Records excerpted from a collection
########

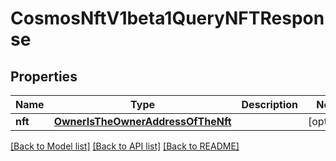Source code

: # CosmosNftV1beta1QueryNFTResponse

## Properties
Name | Type | Description | Notes
------------ | ------------- | ------------- | -------------
**nft** | [**OwnerIsTheOwnerAddressOfTheNft**](OwnerIsTheOwnerAddressOfTheNft.md) |  | [optional] 

[[Back to Model list]](../README.md#documentation-for-models) [[Back to API list]](../README.md#documentation-for-api-endpoints) [[Back to README]](../README.md)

########

Please, without any pictures, print each entry exactly.

## Response box
Source code

: # CosmosNftV1beta1QueryNFTResponse

## Properties
Name | Type | Description | Notes
------------ | ------------- | ------------- | -------------
**nft** | [**OwnerIsTheOwnerAddressOfTheNft**](OwnerIsTheOwnerAddressOfTheNft.md) |  | [optional] 

[[Back to Model list]](../README.md#documentation-for-models) [[Back to API list]](../README.md#documentation-for-api-endpoints) [[Back to README]](../README.md)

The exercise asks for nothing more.